At a butt-numbing two and a half hours long, Gore Verbinski’s latest effort, A Cure for Wellness, suffers from the same fundamental problem as his Pirates of the Caribbean films: self-indulgence. But whilst this could have done with some serious editing, easily affording to lose a good half hour, there’s no denying that, as a whole, it is an ambitious and unusual project that’s worth commending in spite of its many issues.
Based on a concept from Verbinski and Justin Haythe, the screenwriter with whom the director worked with on The Lone Ranger, this stars a brilliant Dane DeHann as a young executive who is charged with the task of bringing his CEO back to New York from a “wellness spa” in Switzerland. The mission proves more difficult than thought, however, as his charge refuses to leave, unwilling to return to a life of cutthroat business.
Initially, this appears to be the direction that the film seems to be taking – a parable about societal greed and class divides.
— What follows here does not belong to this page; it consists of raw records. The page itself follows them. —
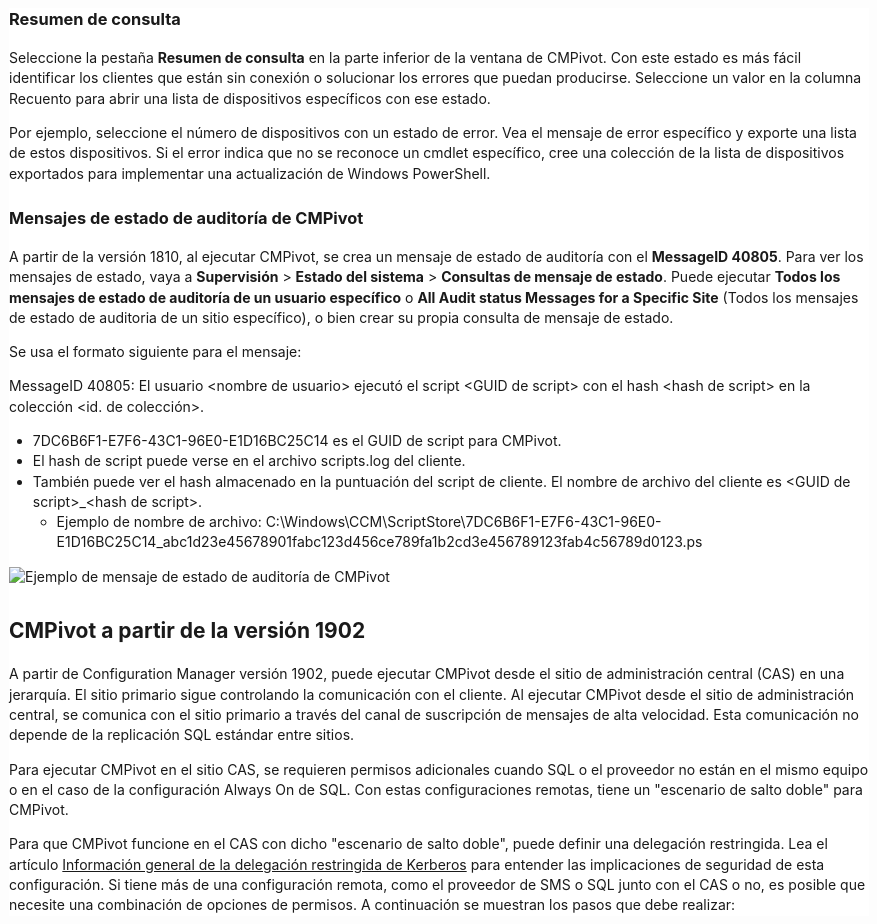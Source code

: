 
### <a name="bkmk_cmpivot-summary"></a> Resumen de consulta

Seleccione la pestaña **Resumen de consulta** en la parte inferior de la ventana de CMPivot. Con este estado es más fácil identificar los clientes que están sin conexión o solucionar los errores que puedan producirse. Seleccione un valor en la columna Recuento para abrir una lista de dispositivos específicos con ese estado. 

Por ejemplo, seleccione el número de dispositivos con un estado de error. Vea el mensaje de error específico y exporte una lista de estos dispositivos. Si el error indica que no se reconoce un cmdlet específico, cree una colección de la lista de dispositivos exportados para implementar una actualización de Windows PowerShell.  

### <a name="cmpivot-audit-status-messages"></a>Mensajes de estado de auditoría de CMPivot

A partir de la versión 1810, al ejecutar CMPivot, se crea un mensaje de estado de auditoría con el **MessageID 40805**. Para ver los mensajes de estado, vaya a **Supervisión** > **Estado del sistema** > **Consultas de mensaje de estado**. Puede ejecutar **Todos los mensajes de estado de auditoría de un usuario específico** o **All Audit status Messages for a Specific Site** (Todos los mensajes de estado de auditoria de un sitio específico), o bien crear su propia consulta de mensaje de estado.

Se usa el formato siguiente para el mensaje:

MessageID 40805: El usuario &lt;nombre de usuario> ejecutó el script &lt;GUID de script> con el hash &lt;hash de script> en la colección &lt;id. de colección>.

- 7DC6B6F1-E7F6-43C1-96E0-E1D16BC25C14 es el GUID de script para CMPivot.
- El hash de script puede verse en el archivo scripts.log del cliente.
- También puede ver el hash almacenado en la puntuación del script de cliente. El nombre de archivo del cliente es &lt;GUID de script>_&lt;hash de script>.
    - Ejemplo de nombre de archivo: C:\Windows\CCM\ScriptStore\7DC6B6F1-E7F6-43C1-96E0-E1D16BC25C14_abc1d23e45678901fabc123d456ce789fa1b2cd3e456789123fab4c56789d0123.ps
   

![Ejemplo de mensaje de estado de auditoría de CMPivot](media/cmpivot-audit-status-message.png)

## <a name="bkmk_cmpivot1902"></a> CMPivot a partir de la versión 1902

A partir de Configuration Manager versión 1902, puede ejecutar CMPivot desde el sitio de administración central (CAS) en una jerarquía. El sitio primario sigue controlando la comunicación con el cliente. Al ejecutar CMPivot desde el sitio de administración central, se comunica con el sitio primario a través del canal de suscripción de mensajes de alta velocidad. Esta comunicación no depende de la replicación SQL estándar entre sitios.

Para ejecutar CMPivot en el sitio CAS, se requieren permisos adicionales cuando SQL o el proveedor no están en el mismo equipo o en el caso de la configuración Always On de SQL. Con estas configuraciones remotas, tiene un "escenario de salto doble" para CMPivot.

Para que CMPivot funcione en el CAS con dicho "escenario de salto doble", puede definir una delegación restringida. Lea el artículo [Información general de la delegación restringida de Kerberos](https://docs.microsoft.com/windows-server/security/kerberos/kerberos-constrained-delegation-overview) para entender las implicaciones de seguridad de esta configuración. Si tiene más de una configuración remota, como el proveedor de SMS o SQL junto con el CAS o no, es posible que necesite una combinación de opciones de permisos. A continuación se muestran los pasos que debe realizar:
It’s no coincidence that the location of the spa – a place which is usually associated with people of money – is situated at the very top of a mountain, overlooking the poor town folk who live at its roots.
Within the first quarter of an hour, it seems clear that the film’s title would refer to a cure for richness, a cure for selfishness, and that notion is something that I find so compelling that I found myself settling in and getting excited for where the story was going to go.
Then everything changes, and not necessarily for the better. As DeHann’s Lockhart finds himself in an accident that forces him to stay at the centre whilst he heals, the story suddenly takes a turn toward the bizzare, the twisted, and the supernatural. Suddenly, gone are the rich themes about the rich, in favour of bodyshock scares and lots (and I mean lots) of eels.
As the film declines further and further into complete lunacy, you’ll either find yourself going along with it or being completely distanced from it. Personally, despite some issues, I was surprised to find myself in the camp of the former. Everything does become utterly bonkers by the film’s final act, but the mystery at its centre is intriguing enough, and the cast are all watchable enough (hello to Jason Isaacs, by the way), whereby I was quite happy to strap in and see where it would go.
For better or worse, it’s at the very least something different. And regardless of how you may feel about A Cure for Wellness on an emotional level, one thing that can’t be denied is just how visually arresting it is. Bojan Bazelli manages to create some of the most eye-catching cinematography that I’ve seen in years, which is sure to stay with you for a long time, even if the film itself doesn’t.